MANCHESTER, N.H. — A man who drove to the emergency room complaining of pain and swelling in his right leg after riding his bike to work in the rain was diagnosed with a congenital heart defect, his lawyer said Wednesday.
Richard DeCesare, who works for a medical firm, was riding his bicycle through a parking lot on the city’s outskirts in the early morning hours of Tuesday when he noticed a large bulge in his left leg.
When he pulled over to inspect the wound, he was struck by a truck, DeCessare said.
He immediately called 911 and was taken to the hospital.
The New Hampshire State Police, the Bureau of Motor Vehicles and the Department of Transportation all said they could not comment on the case, and the state police did not immediately respond to requests for comment.
DeCesse, who declined to be identified, told The Associated Press that the doctors told him the cause of the injury was not related to his biking.
DeCesard said he is hopeful he will have a chance to return to work, and that he is thankful to the people of New Hampshire for helping him.
The case of a cyclist who sustained a congenitally injured leg while riding a bike to the doctor’s office highlights the dangers of riding in the country’s first-ever major city, said New Hampshire Democratic Gov.

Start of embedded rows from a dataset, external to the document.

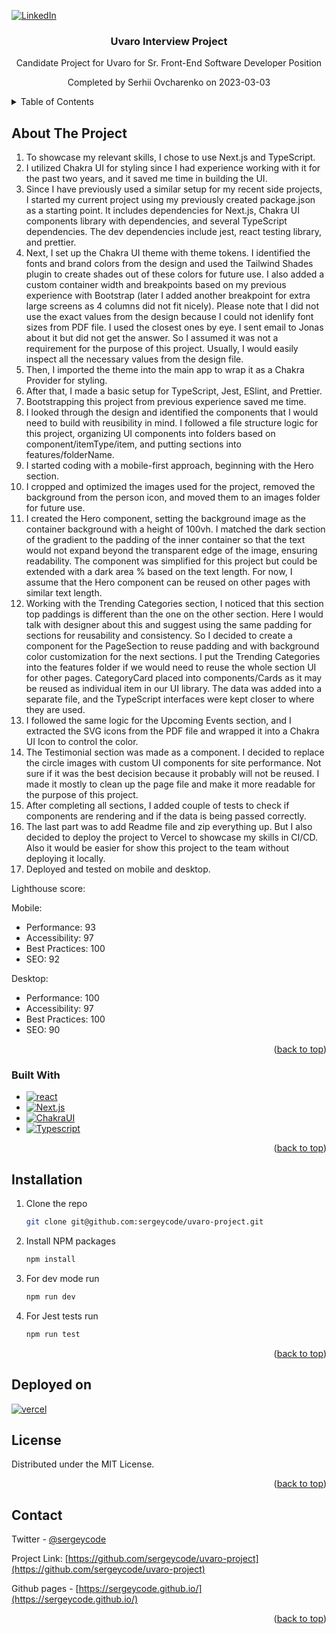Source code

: <a name="readme-top"></a>

[![LinkedIn][linkedin-shield]][linkedin-url]

<div align="center">

  <h3 align="center">Uvaro Interview Project</h3>

  <p align="center">
    Candidate Project for Uvaro for Sr. Front-End Software Developer Position
  </p>
  <p align="center">
    Completed by Serhii Ovcharenko on 2023-03-03
  </p>

</div>

<!-- TABLE OF CONTENTS -->
<details>
  <summary>Table of Contents</summary>
  <ol>
    <li>
      <a href="#about-the-project">About The Project</a>
      <ul>
        <li><a href="#built-with">Built With</a></li>
      </ul>
    </li>
    <li>
      <a href="#installation">Installation</a>
    </li>
    <li><a href="#license">License</a></li>
    <li><a href="#contact">Contact</a></li>
  </ol>
</details>

<!-- ABOUT THE PROJECT -->

## About The Project

1. To showcase my relevant skills, I chose to use Next.js and TypeScript.
2. I utilized Chakra UI for styling since I had experience working with it for the past two years, and it saved me time in building the UI.
3. Since I have previously used a similar setup for my recent side projects, I started my current project using my previously created package.json as a starting point. It includes dependencies for Next.js, Chakra UI components library with dependencies, and several TypeScript dependencies. The dev dependencies include jest, react testing library, and prettier.
4. Next, I set up the Chakra UI theme with theme tokens. I identified the fonts and brand colors from the design and used the Tailwind Shades plugin to create shades out of these colors for future use. I also added a custom container width and breakpoints based on my previous experience with Bootstrap (later I added another breakpoint for extra large screens as 4 columns did not fit nicely).
   Please note that I did not use the exact values from the design because I could not idenlify font sizes from PDF file. I used the closest ones by eye. I sent email to Jonas about it but did not get the answer. So I assumed it was not a requirement for the purpose of this project. Usually, I would easily inspect all the necessary values from the design file.
5. Then, I imported the theme into the main app to wrap it as a Chakra Provider for styling.
6. After that, I made a basic setup for TypeScript, Jest, ESlint, and Prettier.
7. Bootstrapping this project from previous experience saved me time.
8. I looked through the design and identified the components that I would need to build with reusibility in mind. I followed a file structure logic for this project, organizing UI components into folders based on component/itemType/item, and putting sections into features/folderName.
9. I started coding with a mobile-first approach, beginning with the Hero section.
10. I cropped and optimized the images used for the project, removed the background from the person icon, and moved them to an images folder for future use.
11. I created the Hero component, setting the background image as the container background with a height of 100vh. I matched the dark section of the gradient to the padding of the inner container so that the text would not expand beyond the transparent edge of the image, ensuring readability. The component was simplified for this project but could be extended with a dark area % based on the text length. For now, I assume that the Hero component can be reused on other pages with similar text length.
12. Working with the Trending Categories section, I noticed that this section top paddings is different than the one on the other section. Here I would talk with designer about this and suggest using the same padding for sections for reusability and consistency. So I decided to create a component for the PageSection to reuse padding and with background color customization for the next sections.
    I put the Trending Categories into the features folder if we would need to reuse the whole section UI for other pages. CategoryCard placed into components/Cards as it may be reused as individual item in our UI library.
    The data was added into a separate file, and the TypeScript interfaces were kept closer to where they are used.
13. I followed the same logic for the Upcoming Events section, and I extracted the SVG icons from the PDF file and wrapped it into a Chakra UI Icon to control the color.
14. The Testimonial section was made as a component. I decided to replace the circle images with custom UI components for site performance. Not sure if it was the best decision because it probably will not be reused. I made it mostly to clean up the page file and make it more readable for the purpose of this project.
15. After completing all sections, I added couple of tests to check if components are rendering and if the data is being passed correctly.
16. The last part was to add Readme file and zip everything up. But I also decided to deploy the project to Vercel to showcase my skills in CI/CD. Also it would be easier for show this project to the team without deploying it locally.
17. Deployed and tested on mobile and desktop.

Lighthouse score:

Mobile:

- Performance: 93
- Accessibility: 97
- Best Practices: 100
- SEO: 92

Desktop:

- Performance: 100
- Accessibility: 97
- Best Practices: 100
- SEO: 90

<p align="right">(<a href="#readme-top">back to top</a>)</p>

### Built With

- [![react][react]][react-url]
- [![Next.js][next-js]][next-js-url]
- [![ChakraUI][chakraui]][chakraui-url]
- [![Typescript][typescript]][typescript-url]

<p align="right">(<a href="#readme-top">back to top</a>)</p>

<!-- GETTING STARTED -->

## Installation

1. Clone the repo
   ```sh
   git clone git@github.com:sergeycode/uvaro-project.git
   ```
2. Install NPM packages
   ```sh
   npm install
   ```
3. For dev mode run
   ```sh
   npm run dev
   ```
4. For Jest tests run
   ```sh
   npm run test
   ```

<p align="right">(<a href="#readme-top">back to top</a>)</p>

## Deployed on

[![vercel][vercel]][vercel-url]

<!-- LICENSE -->

## License

Distributed under the MIT License.

<p align="right">(<a href="#readme-top">back to top</a>)</p>

<!-- CONTACT -->

## Contact

Twitter - [@sergeycode](https://twitter.com/sergeycode)

Project Link: [https://github.com/sergeycode/uvaro-project](https://github.com/sergeycode/uvaro-project)

Github pages - [https://sergeycode.github.io/](https://sergeycode.github.io/)

<p align="right">(<a href="#readme-top">back to top</a>)</p>

<!-- MARKDOWN LINKS & IMAGES -->
<!-- https://www.markdownguide.org/basic-syntax/#reference-style-links -->

[react-url]: https://reactjs.org/
[next-js-url]: https://nextjs.org/
[typescript-url]: https://www.typescriptlang.org/
[chakraui-url]: https://chakra-ui.com/
[linkedin-shield]: https://img.shields.io/badge/-LinkedIn-black.svg?style=for-the-badge&logo=linkedin&colorB=555
[linkedin-url]: https://linkedin.com/in/sergeyovcharenko
[product-screenshot]: public/images/screenshot.jpg
[react]: https://img.shields.io/badge/React-20232A?style=for-the-badge&logo=react&logoColor=61DAFB
[next-js]: https://img.shields.io/badge/Next.js-20232A?style=for-the-badge&logo=Next.js
[chakraui]: https://img.shields.io/badge/Chakra-20232A?style=for-the-badge&logo=chakraui&logoColor=319795
[typescript]: https://img.shields.io/badge/typescript-%23007ACC.svg?style=for-the-badge&logo=typescript&logoColor=white
[vercel]: https://img.shields.io/badge/vercel-20232A?style=for-the-badge&logo=vercel
[vercel-url]: https://uvaro-project.vercel.app/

“It’s so important to me to be able to work and be able do something to help people, and if I can help other people with my own injuries, I will do it,” he said.
Hassan, who was elected in November, said she was disappointed that the accident took place in the city, where her administration is focused on making New Hampshire the safest place to live and work.
The city has seen a spate of bike crashes in recent years, with two fatal collisions this year.
The state is considering making it a crime to drive a bicycle on the road.
The accident came as a blow to Hassan, who has been a supporter of the cycling advocacy group Bike to Work New Hampshire, which has been advocating for better bicycle infrastructure in the state.
She said she is particularly proud of the city of Manchester’s decision to create a bike lane on the main thoroughfare, the main artery for traffic in the heart of the region.
Hazmat trucks were on the scene, DeSare said, but it was unclear how long it would take to remove the blood and other debris.